The first Vision Zero program started in Sweden in the late 1990s. Now there are Vision Zero programs in many cities. The aim of Vision Zero is to have zero deaths and serious injuries in road traffic.
Vision Zero takes a multi-disciplinary approach to traffic safety. It recognizes that people make mistakes. Instead of blaming victims, we will improve the system to mitigate human error. Using education, enforcement, design, technology and policies, we can make our streets safe for everyone – while not impeding mobility.
Here are things we can do:
- Look at opportunities to narrow roads and add traffic calming features:If a road has wide lanes, drivers feel more comfortable speeding. Narrow roads reduce the number of crashes. Curb bumpouts, speed bumps and other measures slow down drivers and make them more aware of surroundings.

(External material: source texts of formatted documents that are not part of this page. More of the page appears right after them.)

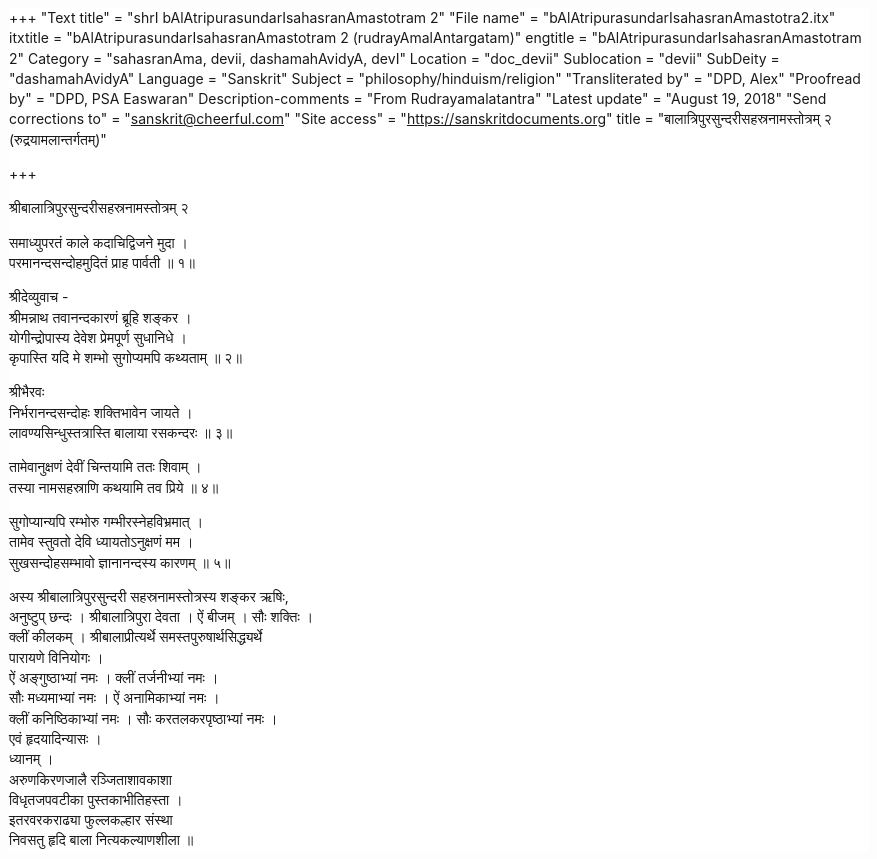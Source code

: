 +++
"Text title" = "shrI bAlAtripurasundarIsahasranAmastotram 2"
"File name" = "bAlAtripurasundarIsahasranAmastotra2.itx"
itxtitle = "bAlAtripurasundarIsahasranAmastotram 2 (rudrayAmalAntargatam)"
engtitle = "bAlAtripurasundarIsahasranAmastotram 2"
Category = "sahasranAma, devii, dashamahAvidyA, devI"
Location = "doc_devii"
Sublocation = "devii"
SubDeity = "dashamahAvidyA"
Language = "Sanskrit"
Subject = "philosophy/hinduism/religion"
"Transliterated by" = "DPD, Alex"
"Proofread by" = "DPD, PSA Easwaran"
Description-comments = "From Rudrayamalatantra"
"Latest update" = "August 19, 2018"
"Send corrections to" = "sanskrit@cheerful.com"
"Site access" = "https://sanskritdocuments.org"
title = "बालात्रिपुरसुन्दरीसहस्रनामस्तोत्रम् २ (रुद्रयामलान्तर्गतम्)"

+++
  
 श्रीबालात्रिपुरसुन्दरीसहस्रनामस्तोत्रम् २   
  
समाध्युपरतं काले कदाचिद्विजने मुदा ।  
परमानन्दसन्दोहमुदितं प्राह पार्वती ॥ १॥  
  
श्रीदेव्युवाच -  
श्रीमन्नाथ तवानन्दकारणं ब्रूहि शङ्कर ।  
योगीन्द्रोपास्य देवेश प्रेमपूर्ण सुधानिधे ।  
कृपास्ति यदि मे शम्भो सुगोप्यमपि कथ्यताम् ॥ २॥  
  
श्रीभैरवः  
निर्भरानन्दसन्दोहः शक्तिभावेन जायते ।  
लावण्यसिन्धुस्तत्रास्ति बालाया रसकन्दरः ॥ ३॥  
  
तामेवानुक्षणं देवीं चिन्तयामि ततः शिवाम् ।  
तस्या नामसहस्राणि कथयामि तव प्रिये ॥ ४॥  
  
सुगोप्यान्यपि रम्भोरु गम्भीरस्नेहविभ्रमात् ।  
तामेव स्तुवतो देवि ध्यायतोऽनुक्षणं मम ।  
सुखसन्दोहसम्भावो ज्ञानानन्दस्य कारणम् ॥ ५॥  
  
अस्य श्रीबालात्रिपुरसुन्दरी सहस्रनामस्तोत्रस्य शङ्कर ऋषिः,  
अनुष्टुप् छन्दः । श्रीबालात्रिपुरा देवता । ऐं बीजम् । सौः शक्तिः ।  
क्लीं कीलकम् । श्रीबालाप्रीत्यर्थे समस्तपुरुषार्थसिद्ध्यर्थे  
पारायणे विनियोगः ।  
ऐं अङ्गुष्ठाभ्यां नमः । क्लीं तर्जनीभ्यां नमः ।  
सौः मध्यमाभ्यां नमः । ऐं अनामिकाभ्यां नमः ।  
क्लीं कनिष्ठिकाभ्यां नमः । सौः करतलकरपृष्ठाभ्यां नमः ।  
एवं हृदयादिन्यासः ।  
ध्यानम् ।  
अरुणकिरणजालै रञ्जिताशावकाशा  
विधृतजपवटीका पुस्तकाभीतिहस्ता ।  
इतरवरकराढ्या फुल्लकल्हार संस्था  
निवसतु हृदि बाला नित्यकल्याणशीला ॥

Slower speeds increase the likelihood victims survive crashes.
- Infrastructure to aid pedestrians and cyclists: Bike lanes, curb extensions, street markings and lighting are among the tools that increase safety while promoting walkability and biking culture.
- Education:Run public service announcements and hold presentations at schools. We must make dangerous driving as socially unacceptable as drunk driving and distracted driving.
- Enforcement: Police will crack down on speeding, failure to yield and reckless driving.
Rochester got rid of red light cameras without any plan to improve road safety. Vision Zero has been proven to save lives. Let’s get going on Vision Zero Rochester.